Build tools: Python

The Python programming language comes with a package manager called pip. Find the package that provides it and install it (hint: how did we find a missing library in the C exercise?).

We are going to practice installing the mistletoe module, which renders markdown into HTML.

  • In python, try the line import mistletoe and notice that you get ModuleNotFoundError: No module named 'mistletoe'.
  • Quit python again (Control-D) and try pip3 install --user mistletoe. You should get a success message (and possibly a warning, explained below).
  • Open python again and repeat import mistletoe. This produces no output, so the module was loaded.

Create a small sample markdown file as follows, called hello.md for example:

# Markdown Example

Markdown is a *markup* language.

Open python again and type the following. You need to indent the last line (four spaces is usual) and press ENTER twice at the end.

import mistletoe
with open('hello.md', 'r') as file:
    mistletoe.markdown(file)

This should print the markdown rendered to HTML, e.g.

<h1>Markdown Example</h1>\n<p>Markdown is a <em>markup</em> language.</p>

Python version 3 came out in 2008 and has some syntax changes compared to Python 2 (print "hello world" became print("hello world")).
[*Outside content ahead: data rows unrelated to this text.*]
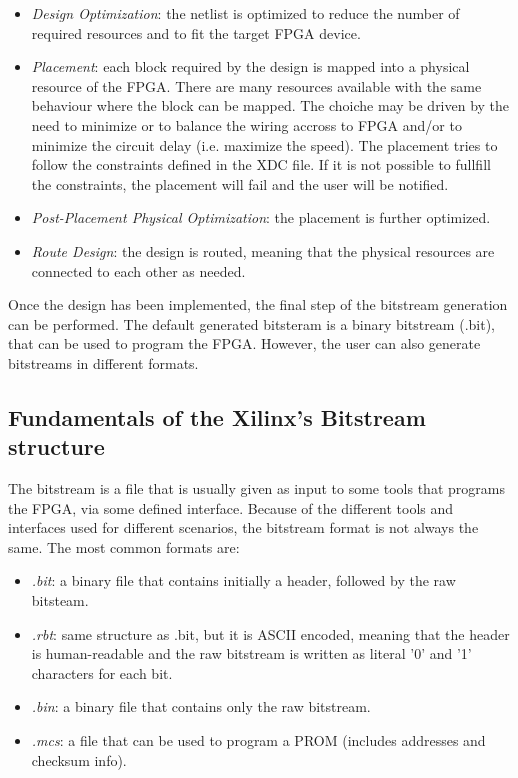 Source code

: \begin{itemize}
    \item \textit{Design Optimization}: the netlist is optimized to reduce the number of required resources and to fit the target FPGA device.
    \item \textit{Placement}: each block required by the design is mapped into a physical resource of the FPGA. There are many resources available with the same behaviour where the block can be mapped. The choiche may be driven by the need to minimize or to balance the wiring accross to FPGA and/or to minimize the circuit delay (i.e. maximize the speed). The placement tries to follow the constraints defined in the XDC file. If it is not possible to fullfill the constraints, the placement will fail and the user will be notified.
    \item \textit{Post-Placement Physical Optimization}: the placement is further optimized.
    \item \textit{Route Design}: the design is routed, meaning that the physical resources are connected to each other as needed. 
\end{itemize}

Once the design has been implemented, the final step of the bitstream generation can be performed. The default generated bitsteram is a binary bitstream (.bit), that can be used to program the FPGA. However, the user can also generate bitstreams in different formats.

\subsection{Fundamentals of the Xilinx's Bitstream structure}
\label{sec:bitstream_struct}

The bitstream is a file that is usually given as input to some tools that programs the FPGA, via some defined interface. Because of the different tools and interfaces used for different scenarios, the bitstream format is not always the same. The most common formats are:

\begin{itemize}
    \item \textit{.bit}: a binary file that contains initially a header, followed by the raw bitsteam.
    \item \textit{.rbt}: same structure as .bit, but it is ASCII encoded, meaning that the header is human-readable and the raw bitstream is written as literal '0' and '1' characters for each bit.
    \item \textit{.bin}: a binary file that contains only the raw bitstream.
    \item \textit{.mcs}: a file that can be used to program a PROM (includes addresses and checksum info).
\end{itemize}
Version 2 is now considered deprecated; but the transition was long and extremely painful because changing the syntax of a thing like the print statement leads to an awful lot of code breaking and an awful lot of people preferring not to fix their code and instead just keep an old version of Python installed.

So whilst we were dealing with this it was typical for a system to have multiple versions of Python installed python2 for the old one and python3 for the newer on (and even then these were often symlinks to specific subversions like python2.6), and then python being a symlink for whatever your OS considered to be the "supported" version.

Different OSs absolutely had different versions of Python (MacOS was particularly egregious for staying with Python 2 for far longer than necessary) and so a solution was needed, because this was just breaking things while OS designers bickered.

The solution is that for most dependencies (except for compiled libraries) we generally use a programming language's own package manager and ignore what the OS provides. For Python that means pip (occasionally called pip3 or pip2).

Sometimes you'll see things telling you to install a package with sudo pip install but don't do that! It will break things horribly eventually. You can use pip without sudo, by passing the --user option which installs packages into a folder in your home directory (~/.local) instead of in /usr which normally requires root permissions.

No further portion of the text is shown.